Finanziert werden die Maßnahmen von "Brot für die Welt". Seit 2016 sind einer Sprecherin des evangelischen Hilfswerks zufolge 890.000 Euro an Fördermitteln geflossen. Bis 2024 sollen außerdem 472.000 Euro dafür bereitgestellt werden, dass die "Renascer"-Kinder einen Beruf erlernen.
Armut ist das Hauptproblem
Vor der Berufsbildungs-Werkstatt von "Renascer" schwingt der 15-jährige Fabião Benjamin eine Flex-Maschine.
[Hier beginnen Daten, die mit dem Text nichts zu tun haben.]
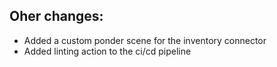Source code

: ## Oher changes:
- Added a custom ponder scene for the inventory connector
- Added linting action to the ci/cd pipeline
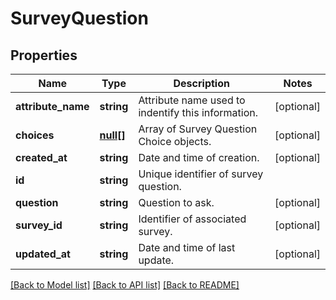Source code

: # SurveyQuestion

## Properties
Name | Type | Description | Notes
------------ | ------------- | ------------- | -------------
**attribute_name** | **string** | Attribute name used to indentify this information. | [optional] 
**choices** | [**null[]**](.md) | Array of Survey Question Choice objects. | [optional] 
**created_at** | **string** | Date and time of creation. | [optional] 
**id** | **string** | Unique identifier of survey question. | 
**question** | **string** | Question to ask. | [optional] 
**survey_id** | **string** | Identifier of associated survey. | [optional] 
**updated_at** | **string** | Date and time of last update. | [optional] 

[[Back to Model list]](../README.md#documentation-for-models) [[Back to API list]](../README.md#documentation-for-api-endpoints) [[Back to README]](../README.md)


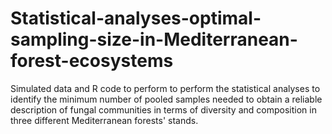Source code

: # Statistical-analyses-optimal-sampling-size-in-Mediterranean-forest-ecosystems
Simulated data and R code to perform  to perform the statistical analyses to identify the minimum number of pooled samples needed to obtain a reliable description of fungal communities in terms of diversity and composition in three different Mediterranean forests' stands.
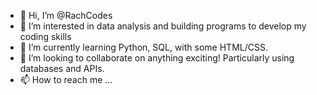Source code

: - 👋 Hi, I’m @RachCodes
- 👀 I’m interested in data analysis and building programs to develop my coding skills
- 🌱 I’m currently learning Python, SQL, with some HTML/CSS.
- 💞️ I’m looking to collaborate on anything exciting! Particularly using databases and APIs.
- 📫 How to reach me ...

<!---
RachCodes/RachCodes is a ✨ special ✨ repository because its `README.md` (this file) appears on your GitHub profile.
You can click the Preview link to take a look at your changes.
--->

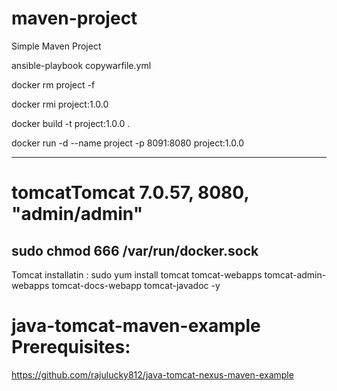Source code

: # maven-project

Simple Maven Project

ansible-playbook copywarfile.yml

 docker rm project -f
 
 docker rmi project:1.0.0
 
docker build -t project:1.0.0 .

docker run -d --name project -p 8091:8080 project:1.0.0


---------------------------

# tomcatTomcat 7.0.57, 8080, "admin/admin" 


sudo chmod 666 /var/run/docker.sock
-----------------------------------------

Tomcat installatin :
sudo yum install tomcat tomcat-webapps tomcat-admin-webapps tomcat-docs-webapp tomcat-javadoc -y

# java-tomcat-maven-example Prerequisites:
https://github.com/rajulucky812/java-tomcat-nexus-maven-example
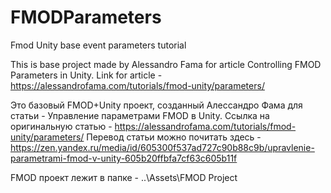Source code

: # FMODParameters

Fmod Unity base event parameters tutorial

This is base project made by Alessandro Fama for article Controlling FMOD Parameters in Unity. 
Link for article - https://alessandrofama.com/tutorials/fmod-unity/parameters/

Это базовый FMOD+Unity проект, созданный Алессандро Фама для статьи - Управление параметрами FMOD в Unity.
Ссылка на оригинальную статью - https://alessandrofama.com/tutorials/fmod-unity/parameters/
Перевод статьи можно почитать здесь - https://zen.yandex.ru/media/id/605300f537ad727c90b88c9b/upravlenie-parametrami-fmod-v-unity-605b20ffbfa7cf63c605b11f

FMOD проект лежит в папке - ..\Assets\FMOD Project
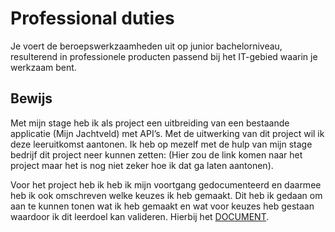 # Professional duties
Je voert de beroepswerkzaamheden uit op junior bachelorniveau, resulterend in professionele producten passend bij het IT-gebied waarin je werkzaam bent.

## Bewijs
Met mijn stage heb ik als project een uitbreiding van een bestaande applicatie (Mijn Jachtveld) met API’s. Met de uitwerking van dit project wil ik deze leeruitkomst aantonen. Ik heb op mezelf met de hulp van mijn stage bedrijf dit project neer kunnen zetten: (Hier zou de link komen naar het project maar het is nog niet zeker hoe ik dat ga laten aantonen).

Voor het project heb ik heb ik mijn voortgang gedocumenteerd en daarmee heb ik ook omschreven welke keuzes ik heb gemaakt. Dit heb ik gedaan om aan te kunnen tonen wat ik heb gemaakt en wat voor keuzes heb gestaan waardoor ik dit leerdoel kan valideren. Hierbij het [DOCUMENT]( https://github.com/Stage-Bravo/Portfolio/blob/main/Progressie_stage/Voortgang_Stage_Project.md).
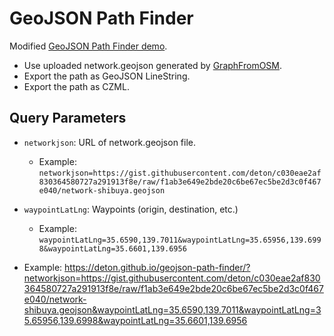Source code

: # GeoJSON Path Finder

Modified [GeoJSON Path Finder demo](https://deton.github.io/geojson-path-finder/).

* Use uploaded network.geojson generated by [GraphFromOSM](https://deton.github.io/GraphFromOSM/).
* Export the path as GeoJSON LineString.
* Export the path as CZML.

## Query Parameters

* `networkjson`: URL of network.geojson file.
  * Example: `networkjson=https://gist.githubusercontent.com/deton/c030eae2af830364580727a291913f8e/raw/f1ab3e649e2bde20c6be67ec5be2d3c0f467e040/network-shibuya.geojson`
* `waypointLatLng`: Waypoints (origin, destination, etc.)
  * Example: `waypointLatLng=35.6590,139.7011&waypointLatLng=35.65956,139.6998&waypointLatLng=35.6601,139.6956`

* Example: https://deton.github.io/geojson-path-finder/?networkjson=https://gist.githubusercontent.com/deton/c030eae2af830364580727a291913f8e/raw/f1ab3e649e2bde20c6be67ec5be2d3c0f467e040/network-shibuya.geojson&waypointLatLng=35.6590,139.7011&waypointLatLng=35.65956,139.6998&waypointLatLng=35.6601,139.6956
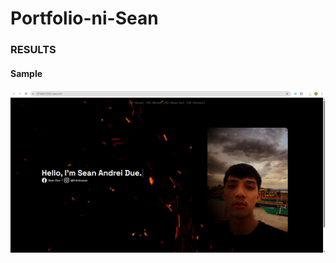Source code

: # Portfolio-ni-Sean


### RESULTS

#### Sample
<p align="center">
<img src="https://github.com/seanandreii/Portfolio-ni-Sean/blob/main/portfolio-sample.png">
</p>




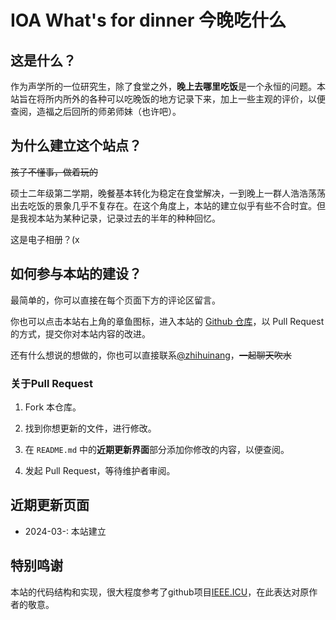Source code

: # IOA What's for dinner 今晚吃什么

## 这是什么？

作为声学所的一位研究生，除了食堂之外，**晚上去哪里吃饭**是一个永恒的问题。本站旨在将所内所外的各种可以吃晚饭的地方记录下来，加上一些主观的评价，以便查阅，造福之后回所的师弟师妹（也许吧）。

## 为什么建立这个站点？

~~孩子不懂事，做着玩的~~

硕士二年级第二学期，晚餐基本转化为稳定在食堂解决，一到晚上一群人浩浩荡荡出去吃饭的景象几乎不复存在。在这个角度上，本站的建立似乎有些不合时宜。但是我视本站为某种记录，记录过去的半年的种种回忆。

这是电子相册？(x

## 如何参与本站的建设？

最简单的，你可以直接在每个页面下方的评论区留言。

你也可以点击本站右上角的章鱼图标，进入本站的 [Github 仓库](https://github.com/zhihuinang/ioa_whats4dinner)，以 Pull Request 的方式，提交你对本站内容的改进。

还有什么想说的想做的，你也可以直接联系[@zhihuinang](https://github.com/zhihuinang/)，~~一起聊天吹水~~


### 关于Pull Request

1. Fork 本仓库。

2. 找到你想更新的文件，进行修改。

3. 在 `README.md` 中的**近期更新界面**部分添加你修改的内容，以便查阅。

4. 发起 Pull Request，等待维护者审阅。

## 近期更新页面

- 2024-03-: 本站建立

## 特别鸣谢
本站的代码结构和实现，很大程度参考了github项目[IEEE.ICU](https://github.com/sjtu-ieee/ieee.icu)，在此表达对原作者的敬意。   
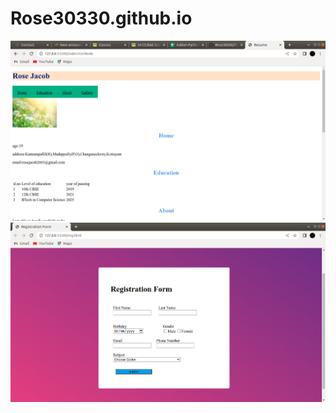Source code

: # Rose30330.github.io

![website](images/resume.png)
![registration form](images/registrationform.png)
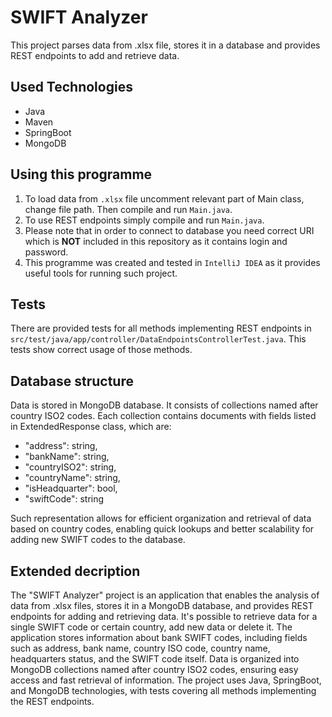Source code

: # SWIFT Analyzer
This project parses data from .xlsx file, stores it in a database and provides REST endpoints to add and retrieve data.

## Used Technologies
* Java
* Maven
* SpringBoot
* MongoDB

## Using this programme
1. To load data from `.xlsx` file uncomment relevant part of Main class, change file path. Then compile and run `Main.java`.
2. To use REST endpoints simply compile and run `Main.java`.
3. Please note that in order to connect to database you need correct URI which is **NOT** included in this repository as it contains login and password.
4. This programme was created and tested in `IntelliJ IDEA` as it provides useful tools for running such project.

## Tests
There are provided tests for all methods implementing REST endpoints in `src/test/java/app/controller/DataEndpointsControllerTest.java`. This tests show correct usage of those methods.

## Database structure
Data is stored in MongoDB database. It consists of collections named after country ISO2 codes. Each collection contains documents with fields listed in ExtendedResponse class, which are:
* "address": string,
* "bankName": string,
* "countryISO2": string,
* "countryName": string,
* "isHeadquarter": bool,
* "swiftCode": string

Such representation allows for efficient organization and retrieval of data based on country codes, enabling quick lookups and better scalability for adding new SWIFT codes to the database.

## Extended decription
The "SWIFT Analyzer" project is an application that enables the analysis of data from .xlsx files, stores it in a MongoDB database, and provides REST endpoints for adding and retrieving data. It's possible to retrieve data for a single SWIFT code or certain country, add new data or delete it. The application stores information about bank SWIFT codes, including fields such as address, bank name, country ISO code, country name, headquarters status, and the SWIFT code itself. Data is organized into MongoDB collections named after country ISO2 codes, ensuring easy access and fast retrieval of information. The project uses Java, SpringBoot, and MongoDB technologies, with tests covering all methods implementing the REST endpoints.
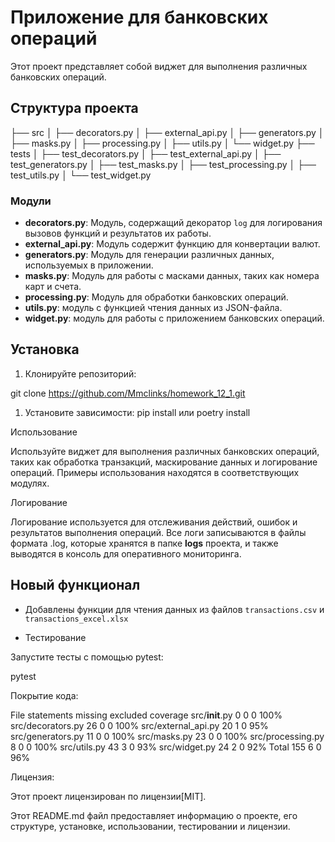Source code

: # Приложение для банковских операций

Этот проект представляет собой виджет для выполнения различных банковских операций.

## Структура проекта

├── src
│ ├── decorators.py
│ ├── external_api.py
│ ├── generators.py
│ ├── masks.py
│ ├── processing.py
│ ├── utils.py
│ └── widget.py
├── tests
│ ├── test_decorators.py
│ ├── test_external_api.py
│ ├── test_generators.py
│ ├── test_masks.py
│ ├── test_processing.py
│ ├── test_utils.py
│ └── test_widget.py



### Модули

- **decorators.py**: Модуль, содержащий декоратор `log` для логирования вызовов функций и результатов их работы.
- **external_api.py**: Модуль содержит функцию для конвертации валют.
- **generators.py**: Модуль для генерации различных данных, используемых в приложении.
- **masks.py**: Модуль для работы с масками данных, таких как номера карт и счета.
- **processing.py**: Модуль для обработки банковских операций.
- **utils.py**: модуль с функцией чтения данных из JSON-файла.
- **widget.py**: модуль для работы с приложением банковских операций.
## Установка

1. Клонируйте репозиторий:

git clone https://github.com/Mmclinks/homework_12_1.git

   
1. Установите зависимости:
pip install
или
poetry install

Использование

Используйте виджет для выполнения различных банковских операций, 
таких как обработка транзакций, маскирование данных и логирование операций. 
Примеры использования находятся в соответствующих модулях.

Логирование

Логирование используется для отслеживания действий, ошибок и результатов 
выполнения операций. Все логи записываются в файлы формата .log, которые хранятся
в папке **logs** проекта, и также выводятся в консоль для оперативного мониторинга.
## Новый функционал

- Добавлены функции для чтения данных из файлов `transactions.csv` и `transactions_excel.xlsx`

- Тестирование

Запустите тесты с помощью pytest:

pytest

Покрытие кода:


File	            statements	missing	 excluded  coverage
src/__init__.py	    0	        0	     0	       100%
src/decorators.py	26	        0	     0	       100%
src/external_api.py	20	        1	     0	       95%
src/generators.py	11	        0	     0	       100%
src/masks.py	    23	        0	     0    	   100%
src/processing.py	8	        0	     0	       100%
src/utils.py	    43	        3	     0	       93%
src/widget.py	    24	        2	     0	       92%
Total	            155	        6	     0	       96%


Лицензия:

Этот проект лицензирован по лицензии[MIT].

Этот README.md файл предоставляет информацию о проекте, его 
структуре, установке, использовании, тестировании и лицензии.
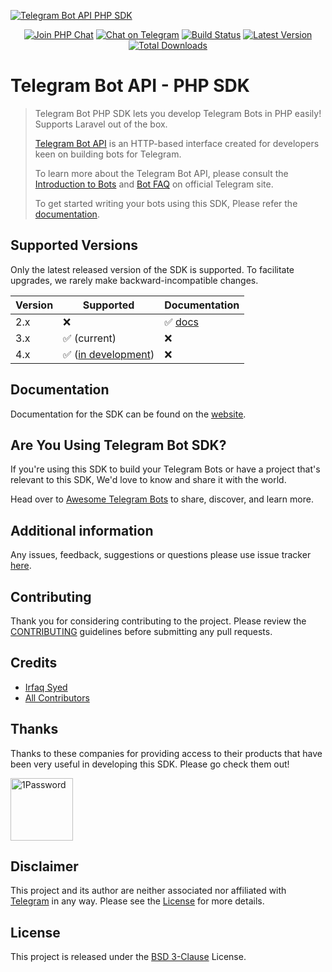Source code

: [![Telegram Bot API PHP SDK](https://user-images.githubusercontent.com/1915268/75023827-7879f780-54be-11ea-98c1-436a14e7e633.png)][link-repo]

<p align="center">
<a href="https://phpchat.co"><img src="https://img.shields.io/badge/Slack-PHP%20Chat-5c6aaa.svg?logo=slack&labelColor=4A154B&style=for-the-badge" alt="Join PHP Chat"/></a>
<a href="https://t.me/PHPChatCo"><img src="https://img.shields.io/badge/Chat-on%20Telegram-2CA5E0.svg?logo=telegram&style=for-the-badge" alt="Chat on Telegram"/></a>
<a href="https://github.com/irazasyed/telegram-bot-sdk/actions"><img src="https://img.shields.io/github/actions/workflow/status/irazasyed/telegram-bot-sdk/ci.yml?style=for-the-badge" alt="Build Status"/></a>
<a href="https://github.com/irazasyed/telegram-bot-sdk/releases"><img src="https://img.shields.io/github/release/irazasyed/telegram-bot-sdk.svg?style=for-the-badge" alt="Latest Version"/></a>
<a href="https://packagist.org/packages/irazasyed/telegram-bot-sdk"><img src="https://img.shields.io/packagist/dt/irazasyed/telegram-bot-sdk.svg?style=for-the-badge" alt="Total Downloads"/></a>
</p>

Telegram Bot API - PHP SDK
==========================

> Telegram Bot PHP SDK lets you develop Telegram Bots in PHP easily! Supports Laravel out of the box.
>
> [Telegram Bot API][link-telegram-bot-api] is an HTTP-based interface created for developers keen on building bots for Telegram.
> 
> To learn more about the Telegram Bot API, please consult the [Introduction to Bots][link-telegram-bot-api] and [Bot FAQ](https://core.telegram.org/bots/faq) on official Telegram site.
>
> To get started writing your bots using this SDK, Please refer the [documentation][link-docs].

## Supported Versions

Only the latest released version of the SDK is supported. 
To facilitate upgrades, we rarely make backward-incompatible changes.

| Version | Supported                            | Documentation         |
|---------|--------------------------------------|-----------------------|
| 2.x     | ❌                                    | ✅ [docs][link-docs]   |
| 3.x     | ✅ (current)                          | ❌                     |
| 4.x     | ✅ ([in development][link-new-repo])  | ❌                     |

## Documentation

Documentation for the SDK can be found on the [website][link-docs].

## Are You Using Telegram Bot SDK?

If you're using this SDK to build your Telegram Bots or have a project that's relevant to this SDK, We'd love to know and share it with the world.

Head over to [Awesome Telegram Bots][link-awesome-telegram-bots] to share, discover, and learn more.

## Additional information

Any issues, feedback, suggestions or questions please use issue tracker [here][link-issues].

## Contributing

Thank you for considering contributing to the project. Please review the [CONTRIBUTING](https://telegram-bot-sdk.readme.io/docs/contributing) guidelines before submitting any pull requests.

## Credits

- [Irfaq Syed][link-author]
- [All Contributors][link-contributors]

## Thanks

Thanks to these companies for providing access to their products that have been very useful in developing this SDK. Please go check them out!

<a href="https://1password.com/?utm_source=telegram-bot-sdk"><img src="https://user-images.githubusercontent.com/1915268/80118353-e79ac780-85a5-11ea-9447-6be9090ca8de.png" alt="1Password" width="100"></a>

## Disclaimer

This project and its author are neither associated nor affiliated with [Telegram](https://telegram.org/) in any way. 
Please see the [License][link-license] for more details.

## License

This project is released under the [BSD 3-Clause][link-license] License.

[link-author]: https://github.com/irazasyed
[link-repo]: https://github.com/irazasyed/telegram-bot-sdk
[link-new-repo]: https://github.com/telegram-bot-sdk/telegram-bot-sdk
[link-issues]: https://github.com/irazasyed/telegram-bot-sdk/issues
[link-contributors]: https://github.com/irazasyed/telegram-bot-sdk/contributors
[link-docs]: https://telegram-bot-sdk.readme.io/docs
[link-license]: https://github.com/irazasyed/telegram-bot-sdk/blob/develop/LICENSE.md
[link-telegram-bot-api]: https://core.telegram.org/bots
[link-awesome-telegram-bots]: https://github.com/telegram-bot-sdk/awesome-telegram-bots
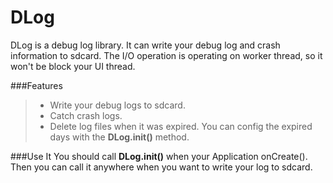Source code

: # DLog
DLog is a debug log library. It can write your debug log and crash information to sdcard.
The I/O operation is operating on worker thread, so it won't be block your UI thread.

###Features
>- Write your debug logs to sdcard.
>- Catch crash logs.
>- Delete log files when it was expired. You can config the expired days with the **DLog.init()** method.

###Use It
You should call **DLog.init()** when your Application onCreate(). 
Then you can call it anywhere when you want to write your log to sdcard.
Hier, nur 50 Meter vom Nordrand der Müllkippe entfernt, lernt er für eine Zukunft fernab des Müllsammelns. Sein Ausbilder Vicente Mahotas ist voll des Lobes. Die Metallarbeit soll für Fabião das Sprungbrett zu mehr Ausbildung werden. Sein Berufswunsch: "Polícia" - Polizist.
In Nicht-Corona-Zeiten bekommen die Förderkinder jeden Tag eine warme Mahlzeit. Zurzeit, erklärt Matavele, leite sie die Lebensmittelhilfe direkt an die Familien weiter. "Das ist wichtig für uns", sagt Fabiãos Mutter, Rita Orlando Shiruki. Die 37-Jährige hat vier Kinder zu versorgen, aber ihr Mann verdient als Wachmann umgerechnet nur rund 60 Euro im Monat. Davon kann keine Familie überleben, nicht einmal in Hulene.
Die extreme Armut ist ein Hauptgrund, warum Kinder jobben statt lernen, um ihren Familien über die Runden zu helfen - sei es als Müllsammler, Straßenverkäufer, auf Plantagen oder in Minen. In Mosambik hat das Arbeits- und Sozialministerium die Zahl der Kinderarbeiter zwischen fünf und 14 Jahren auf rund 1,2 Millionen geschätzt. Im Zuge der Corona-Pandemie und der damit wachsenden Not der Familien dürfte die Zahl gestiegen sein.